— Records —
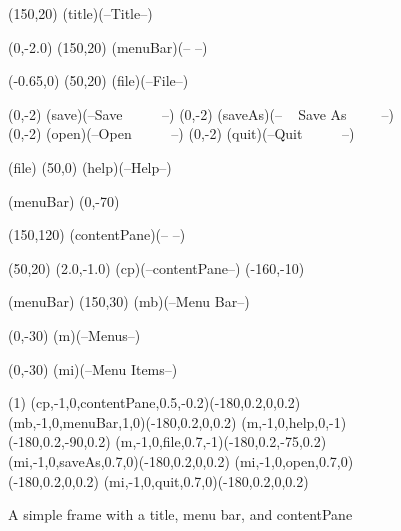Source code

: 

\begin {figure}

\Draw


\MinNodeSize(150,20)
\RectNode(title)(--Title--)

\MoveToExit(0,-2.0)
\MinNodeSize(150,20)
\RectNode(menuBar)(-- --)

\MoveToExit(-0.65,0)
\MinNodeSize (50,20)
\RectNode(file)(--File--)

\MoveToExit(0,-2) \Node(save)(--Save ~ ~ ~ --)
\MoveToExit(0,-2) \Node(saveAs)(-- ~ Save As ~ ~ ~--)
\MoveToExit(0,-2) \Node(open)(--Open ~ ~ ~ --)
\MoveToExit(0,-2) \Node(quit)(--Quit ~ ~ ~ --)

\MoveToLoc(file) \Move (50,0)
\RectNode(help)(--Help--)


\MoveToLoc(menuBar) \Move(0,-70)

\MinNodeSize(150,120)
\RectNode(contentPane)(-- --)

\MinNodeSize(50,20)
\MoveToExit(2.0,-1.0)
\Node(cp)(--contentPane--)
\Move(-160,-10)

\MoveToLoc(menuBar)
\Move (150,30)   
\Node(mb)(--Menu Bar--)

\Move (0,-30)
\Node(m)(--Menus--)

\Move (0,-30)
\Node(mi)(--Menu Items--)


\ArrowHeads(1)
\CurvedEdgeAt(cp,-1,0,contentPane,0.5,-0.2)(-180,0.2,0,0.2)
\CurvedEdgeAt(mb,-1,0,menuBar,1,0)(-180,0.2,0,0.2)
\CurvedEdgeAt(m,-1,0,help,0,-1)(-180,0.2,-90,0.2)
\CurvedEdgeAt(m,-1,0,file,0.7,-1)(-180,0.2,-75,0.2)
\CurvedEdgeAt(mi,-1,0,saveAs,0.7,0)(-180,0.2,0,0.2)
\CurvedEdgeAt(mi,-1,0,open,0.7,0)(-180,0.2,0,0.2)
\CurvedEdgeAt(mi,-1,0,quit,0.7,0)(-180,0.2,0,0.2)


\EndDraw


\caption {A simple frame with a title, menu bar, and contentPane}

\label {fig:frame1}

\end {figure}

— Exercise details —
Word for word, restate all of the data, but do not copy the pictures.

— Answer to this problem —
Source code

: 

\begin {figure}

\Draw


\MinNodeSize(150,20)
\RectNode(title)(--Title--)

\MoveToExit(0,-2.0)
\MinNodeSize(150,20)
\RectNode(menuBar)(-- --)

\MoveToExit(-0.65,0)
\MinNodeSize (50,20)
\RectNode(file)(--File--)

\MoveToExit(0,-2) \Node(save)(--Save ~ ~ ~ --)
\MoveToExit(0,-2) \Node(saveAs)(-- ~ Save As ~ ~ ~--)
\MoveToExit(0,-2) \Node(open)(--Open ~ ~ ~ --)
\MoveToExit(0,-2) \Node(quit)(--Quit ~ ~ ~ --)

\MoveToLoc(file) \Move (50,0)
\RectNode(help)(--Help--)


\MoveToLoc(menuBar) \Move(0,-70)

\MinNodeSize(150,120)
\RectNode(contentPane)(-- --)

\MinNodeSize(50,20)
\MoveToExit(2.0,-1.0)
\Node(cp)(--contentPane--)
\Move(-160,-10)

\MoveToLoc(menuBar)
\Move (150,30)   
\Node(mb)(--Menu Bar--)

\Move (0,-30)
\Node(m)(--Menus--)

\Move (0,-30)
\Node(mi)(--Menu Items--)


\ArrowHeads(1)
\CurvedEdgeAt(cp,-1,0,contentPane,0.5,-0.2)(-180,0.2,0,0.2)
\CurvedEdgeAt(mb,-1,0,menuBar,1,0)(-180,0.2,0,0.2)
\CurvedEdgeAt(m,-1,0,help,0,-1)(-180,0.2,-90,0.2)
\CurvedEdgeAt(m,-1,0,file,0.7,-1)(-180,0.2,-75,0.2)
\CurvedEdgeAt(mi,-1,0,saveAs,0.7,0)(-180,0.2,0,0.2)
\CurvedEdgeAt(mi,-1,0,open,0.7,0)(-180,0.2,0,0.2)
\CurvedEdgeAt(mi,-1,0,quit,0.7,0)(-180,0.2,0,0.2)


\EndDraw


\caption {A simple frame with a title, menu bar, and contentPane}

\label {fig:frame1}

\end {figure}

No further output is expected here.